Le choix d’ouvrages qui a été fait pour l’édition de la collection « Quarto » a de quoi laisser perplexe. Mais, comme c’est Patrick Modiano en personne qui l’a faite, alors il est difficile de la contester ! Ces Romans (dix en tout) sembleraient former, aux yeux de leurs auteur, un tout ayant sa cohérence. Dans sa préface, Modiano est conscient que l’auteur est sans doute le plus mauvais lecteur de ses œuvres. Et il en appelle à Maurice Blanchot. Il avance une sorte de justification boiteuse : « ils forment un seul ouvrage et ils sont l’épine dorsal des autres, qui ne figures pas dans cet ouvrage. » Mais tout de même, en admettant qu’il ait choisi une trame autobiographique, on se demande alors ce que viens faire là Dora Bruder ! Ce livre -où il a tenté de reconstituer la vie d’une jeune femme juive disparue à jamais en 1942 n’a de plein sens que par rapport à son premier roman, qui lui a valu des récompenses et surtout la notoriété, la Place de l’étoile, qui ne figure pas dans ce volume. Après tout, cette discussion n’a pas lieu d’être. Cette sélection est une magnifique voie d’accès à l’écriture de Patrick Modiano, qui est sans nul doute notre plus grand écrivain et qui a su faire de romans tout à fait expérimentaux des romans pouvant être lus par le plus grand nombre ! Modiano aime aussi se cacher : il est et n’est pas tel personnage et tel personnage a existé ou pas dans son existence. Cela demeurera toujours un mystère impénétrable car c’est cela son cheminement : aller là où tout devient ombre et ambiguïté. Même Un pedigree, qui devrait être le roman familial par excellence ne fait que renforcer ce mystère. Ce qui importe, c’est sa faculté de métamorphoser le réel et de lui donner cette dimension presque mythique, mais sans jamais le rendre
Pleinement onirique ou merveilleux. Le réel est bien là à sa place quant à savoir ce qu’il a à nous dire dans la fiction, c’est une bien autre affaire !

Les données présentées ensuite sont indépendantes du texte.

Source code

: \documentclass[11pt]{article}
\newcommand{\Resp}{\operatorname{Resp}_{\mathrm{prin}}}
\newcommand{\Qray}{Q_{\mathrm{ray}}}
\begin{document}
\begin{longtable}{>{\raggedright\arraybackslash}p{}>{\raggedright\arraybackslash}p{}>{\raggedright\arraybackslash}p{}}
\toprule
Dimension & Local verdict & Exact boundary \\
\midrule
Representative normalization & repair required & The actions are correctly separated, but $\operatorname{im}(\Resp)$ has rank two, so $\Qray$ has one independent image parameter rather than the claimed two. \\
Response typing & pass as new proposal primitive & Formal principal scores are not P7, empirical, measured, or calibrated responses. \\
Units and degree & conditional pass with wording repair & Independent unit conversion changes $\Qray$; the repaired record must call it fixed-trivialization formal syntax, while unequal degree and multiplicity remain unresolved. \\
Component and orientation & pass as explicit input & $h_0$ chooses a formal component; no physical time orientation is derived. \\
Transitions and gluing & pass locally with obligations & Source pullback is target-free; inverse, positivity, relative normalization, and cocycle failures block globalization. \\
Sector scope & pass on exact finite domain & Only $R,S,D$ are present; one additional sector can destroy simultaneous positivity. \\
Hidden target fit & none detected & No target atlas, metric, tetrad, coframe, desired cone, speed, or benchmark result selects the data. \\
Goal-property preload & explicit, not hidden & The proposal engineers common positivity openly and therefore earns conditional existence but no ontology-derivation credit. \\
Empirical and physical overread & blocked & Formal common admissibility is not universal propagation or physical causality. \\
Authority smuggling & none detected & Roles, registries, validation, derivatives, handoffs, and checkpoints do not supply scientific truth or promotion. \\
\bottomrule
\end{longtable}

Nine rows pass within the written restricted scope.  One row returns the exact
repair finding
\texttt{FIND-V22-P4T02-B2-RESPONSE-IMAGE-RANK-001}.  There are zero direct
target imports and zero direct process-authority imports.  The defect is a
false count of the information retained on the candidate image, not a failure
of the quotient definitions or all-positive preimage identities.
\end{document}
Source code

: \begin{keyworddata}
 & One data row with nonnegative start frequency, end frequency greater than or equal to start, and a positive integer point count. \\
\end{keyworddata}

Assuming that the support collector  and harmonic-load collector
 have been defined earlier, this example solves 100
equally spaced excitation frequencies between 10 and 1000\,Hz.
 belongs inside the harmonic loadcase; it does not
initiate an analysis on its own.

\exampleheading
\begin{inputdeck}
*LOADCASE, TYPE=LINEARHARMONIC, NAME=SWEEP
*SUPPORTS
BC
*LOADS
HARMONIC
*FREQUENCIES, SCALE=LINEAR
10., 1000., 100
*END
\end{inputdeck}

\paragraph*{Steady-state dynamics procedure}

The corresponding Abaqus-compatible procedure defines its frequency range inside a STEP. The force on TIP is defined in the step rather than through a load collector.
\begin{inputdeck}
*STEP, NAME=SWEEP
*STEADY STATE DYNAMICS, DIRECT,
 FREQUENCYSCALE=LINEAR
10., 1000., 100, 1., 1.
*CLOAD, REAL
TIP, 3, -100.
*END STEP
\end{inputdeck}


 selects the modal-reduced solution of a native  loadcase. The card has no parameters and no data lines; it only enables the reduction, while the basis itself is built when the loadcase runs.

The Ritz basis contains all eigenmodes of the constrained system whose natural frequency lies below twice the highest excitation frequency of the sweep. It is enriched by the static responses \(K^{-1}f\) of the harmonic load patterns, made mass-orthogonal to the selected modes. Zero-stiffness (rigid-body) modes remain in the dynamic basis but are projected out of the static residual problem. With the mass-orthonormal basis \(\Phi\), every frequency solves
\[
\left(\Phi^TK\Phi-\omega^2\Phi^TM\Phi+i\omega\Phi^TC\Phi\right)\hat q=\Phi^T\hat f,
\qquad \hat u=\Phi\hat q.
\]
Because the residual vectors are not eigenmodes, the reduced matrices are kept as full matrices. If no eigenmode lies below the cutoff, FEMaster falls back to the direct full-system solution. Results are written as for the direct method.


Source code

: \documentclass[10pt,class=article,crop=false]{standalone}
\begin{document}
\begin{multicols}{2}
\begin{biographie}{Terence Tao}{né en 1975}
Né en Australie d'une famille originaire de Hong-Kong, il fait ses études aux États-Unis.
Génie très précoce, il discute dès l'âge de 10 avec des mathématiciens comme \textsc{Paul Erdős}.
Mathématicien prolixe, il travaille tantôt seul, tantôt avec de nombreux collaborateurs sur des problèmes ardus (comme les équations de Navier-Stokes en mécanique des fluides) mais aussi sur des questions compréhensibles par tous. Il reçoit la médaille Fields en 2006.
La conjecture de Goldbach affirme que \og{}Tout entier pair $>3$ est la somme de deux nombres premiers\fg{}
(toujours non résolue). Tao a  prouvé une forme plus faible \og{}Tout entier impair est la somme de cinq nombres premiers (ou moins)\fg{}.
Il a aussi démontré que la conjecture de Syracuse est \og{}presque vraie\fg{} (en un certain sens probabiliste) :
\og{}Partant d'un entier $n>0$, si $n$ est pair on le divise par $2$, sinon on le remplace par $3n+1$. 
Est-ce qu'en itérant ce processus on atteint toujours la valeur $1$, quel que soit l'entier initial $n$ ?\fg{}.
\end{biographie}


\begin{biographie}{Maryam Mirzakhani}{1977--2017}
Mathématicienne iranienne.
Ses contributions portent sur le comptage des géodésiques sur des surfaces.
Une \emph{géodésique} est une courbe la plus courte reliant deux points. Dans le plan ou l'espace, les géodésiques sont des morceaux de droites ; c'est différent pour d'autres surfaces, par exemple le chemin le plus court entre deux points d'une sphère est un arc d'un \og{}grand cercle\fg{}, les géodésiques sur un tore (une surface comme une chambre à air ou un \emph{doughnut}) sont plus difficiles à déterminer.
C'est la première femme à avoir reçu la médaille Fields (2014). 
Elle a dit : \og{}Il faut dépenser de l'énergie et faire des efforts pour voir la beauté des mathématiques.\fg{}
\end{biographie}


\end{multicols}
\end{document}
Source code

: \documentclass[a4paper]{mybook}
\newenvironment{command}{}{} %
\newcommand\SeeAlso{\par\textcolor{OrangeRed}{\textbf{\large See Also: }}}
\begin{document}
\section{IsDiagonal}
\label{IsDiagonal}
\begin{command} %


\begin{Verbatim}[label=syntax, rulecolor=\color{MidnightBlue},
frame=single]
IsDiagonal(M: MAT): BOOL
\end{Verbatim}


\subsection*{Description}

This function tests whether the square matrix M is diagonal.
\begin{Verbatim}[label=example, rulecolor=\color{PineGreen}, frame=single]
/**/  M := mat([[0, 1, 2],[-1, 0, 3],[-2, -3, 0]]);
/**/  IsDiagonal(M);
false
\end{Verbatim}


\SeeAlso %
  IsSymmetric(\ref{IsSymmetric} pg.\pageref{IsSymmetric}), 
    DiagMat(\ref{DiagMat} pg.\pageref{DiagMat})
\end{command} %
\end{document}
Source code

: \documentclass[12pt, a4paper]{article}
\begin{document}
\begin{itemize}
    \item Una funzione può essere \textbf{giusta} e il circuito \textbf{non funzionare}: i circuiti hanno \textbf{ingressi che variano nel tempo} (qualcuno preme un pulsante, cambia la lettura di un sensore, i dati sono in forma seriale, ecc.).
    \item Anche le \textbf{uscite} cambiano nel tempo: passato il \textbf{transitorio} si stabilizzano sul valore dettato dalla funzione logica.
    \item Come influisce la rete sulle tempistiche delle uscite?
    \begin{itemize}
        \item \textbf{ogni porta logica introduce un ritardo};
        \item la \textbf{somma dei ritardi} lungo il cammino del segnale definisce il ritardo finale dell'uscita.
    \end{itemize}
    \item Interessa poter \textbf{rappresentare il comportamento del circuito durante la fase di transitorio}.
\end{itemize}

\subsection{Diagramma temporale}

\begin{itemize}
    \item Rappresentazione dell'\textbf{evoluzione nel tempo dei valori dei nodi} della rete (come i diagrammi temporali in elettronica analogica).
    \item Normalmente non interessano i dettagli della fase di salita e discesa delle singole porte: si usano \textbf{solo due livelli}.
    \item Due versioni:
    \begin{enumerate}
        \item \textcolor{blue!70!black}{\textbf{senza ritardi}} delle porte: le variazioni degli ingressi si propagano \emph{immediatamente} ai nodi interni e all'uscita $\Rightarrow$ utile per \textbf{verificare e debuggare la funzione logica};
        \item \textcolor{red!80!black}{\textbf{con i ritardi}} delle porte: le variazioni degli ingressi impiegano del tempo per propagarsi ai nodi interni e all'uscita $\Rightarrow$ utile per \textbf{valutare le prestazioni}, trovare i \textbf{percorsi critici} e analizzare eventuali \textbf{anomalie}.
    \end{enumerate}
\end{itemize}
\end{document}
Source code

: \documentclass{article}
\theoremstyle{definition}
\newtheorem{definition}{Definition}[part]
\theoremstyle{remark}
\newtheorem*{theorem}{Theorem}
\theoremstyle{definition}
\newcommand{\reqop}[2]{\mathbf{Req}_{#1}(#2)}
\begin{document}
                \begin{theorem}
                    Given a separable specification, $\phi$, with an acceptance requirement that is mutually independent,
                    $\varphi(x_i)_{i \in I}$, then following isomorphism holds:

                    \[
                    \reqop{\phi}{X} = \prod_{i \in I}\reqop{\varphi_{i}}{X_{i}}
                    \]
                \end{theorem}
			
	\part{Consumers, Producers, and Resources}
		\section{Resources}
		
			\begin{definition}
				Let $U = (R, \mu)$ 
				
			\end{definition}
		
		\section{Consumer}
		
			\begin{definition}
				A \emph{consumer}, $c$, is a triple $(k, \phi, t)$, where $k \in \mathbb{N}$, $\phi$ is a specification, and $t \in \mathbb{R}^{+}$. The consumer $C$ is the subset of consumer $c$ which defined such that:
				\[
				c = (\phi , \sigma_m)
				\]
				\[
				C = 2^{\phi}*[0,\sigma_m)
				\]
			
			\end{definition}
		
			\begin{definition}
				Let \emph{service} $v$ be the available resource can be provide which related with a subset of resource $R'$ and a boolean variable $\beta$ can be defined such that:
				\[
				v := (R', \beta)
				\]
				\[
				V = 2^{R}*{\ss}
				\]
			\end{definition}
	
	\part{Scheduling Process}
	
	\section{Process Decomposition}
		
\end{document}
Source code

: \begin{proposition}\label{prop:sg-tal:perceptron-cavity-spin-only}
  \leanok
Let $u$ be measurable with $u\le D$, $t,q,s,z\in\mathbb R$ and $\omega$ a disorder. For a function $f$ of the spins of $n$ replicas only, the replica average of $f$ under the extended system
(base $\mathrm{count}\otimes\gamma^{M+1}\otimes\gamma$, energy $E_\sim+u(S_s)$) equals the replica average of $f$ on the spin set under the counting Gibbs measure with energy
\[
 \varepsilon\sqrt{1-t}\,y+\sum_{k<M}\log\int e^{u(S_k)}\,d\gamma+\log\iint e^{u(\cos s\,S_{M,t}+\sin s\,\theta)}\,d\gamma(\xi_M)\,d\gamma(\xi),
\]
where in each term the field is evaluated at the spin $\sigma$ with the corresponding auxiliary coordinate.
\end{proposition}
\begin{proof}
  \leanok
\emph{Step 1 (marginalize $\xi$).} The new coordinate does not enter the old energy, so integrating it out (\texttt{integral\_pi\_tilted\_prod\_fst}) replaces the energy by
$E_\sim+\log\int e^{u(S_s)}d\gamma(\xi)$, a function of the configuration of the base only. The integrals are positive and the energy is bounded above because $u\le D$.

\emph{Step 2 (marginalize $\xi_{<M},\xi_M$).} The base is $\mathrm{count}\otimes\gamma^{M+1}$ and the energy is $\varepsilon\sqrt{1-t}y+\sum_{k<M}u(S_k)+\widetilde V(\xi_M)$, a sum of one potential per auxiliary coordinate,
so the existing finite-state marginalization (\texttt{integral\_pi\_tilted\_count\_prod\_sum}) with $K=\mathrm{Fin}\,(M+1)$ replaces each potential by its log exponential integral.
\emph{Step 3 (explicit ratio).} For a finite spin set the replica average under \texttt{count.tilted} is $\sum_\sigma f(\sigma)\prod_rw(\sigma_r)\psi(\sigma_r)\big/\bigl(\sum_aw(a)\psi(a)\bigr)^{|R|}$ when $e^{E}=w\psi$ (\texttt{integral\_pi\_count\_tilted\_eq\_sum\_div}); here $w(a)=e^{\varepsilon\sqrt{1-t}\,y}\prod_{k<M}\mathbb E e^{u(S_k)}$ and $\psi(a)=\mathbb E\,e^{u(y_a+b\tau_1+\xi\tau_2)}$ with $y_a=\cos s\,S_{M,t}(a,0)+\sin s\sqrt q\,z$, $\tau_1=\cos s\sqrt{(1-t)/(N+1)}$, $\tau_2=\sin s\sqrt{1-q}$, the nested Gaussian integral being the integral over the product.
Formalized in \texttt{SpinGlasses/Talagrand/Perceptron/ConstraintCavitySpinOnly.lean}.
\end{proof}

Les Cantos, Ezra Pound,édition revue et corrigée par Yves di Manno, « Mille et une pages «», Flammarion, 1029 p., 30 €.
Les Cantos d’Ezra Pound demeurent une des pierres angulaires de la littérature du XXe siècle. On ne semble plus beaucoup en discuter dans les chaumières des bas bleus des beaux quartiers d’Aragon, mais le livre est toujours là, monstrueux et inquiétant. Et il vient de surcroît d’être réédité dans la collection « Mille et une pages » chez Flammarion. L’histoire de Pound, de ses émissions sulfureuses (mais surtout surréalistes) sur les chaînes radiophoniques fascistes de la République sociale, son enfermement dans une cage à la Libération et son long internement à l’hôpital Sainte Elizabeth aux Etats-Unis en ont fait un martyr de la sainte cause poétique. De plus en plus d’intellectuels et d’écrivains sont allés lui rendre visite alors que lui traduisait Confucieus. Tout cela est assez irréel et mériterait d’être écrit, écrit de manière satisfaisante, une bonne fois pour toute. Reste le problème de cette œuvre monumentale. Je n’arrive pas à comprendre pourquoi le Cantos LXXII a été laissé en italien. L’italien n’est-elle pas une langue étrangère comme l’anglais ? De plus il y a la question ô combien épineuse des caractères chinois. Peut-être aurait-il été souhaitable qu’on nous les explique, sinon nous ne voyons que de belles pages typographiques. En somme, Pound n’aura sa vraie place qu’une fois qu’on aura fait une édition de ces Cantos digne de ce nom.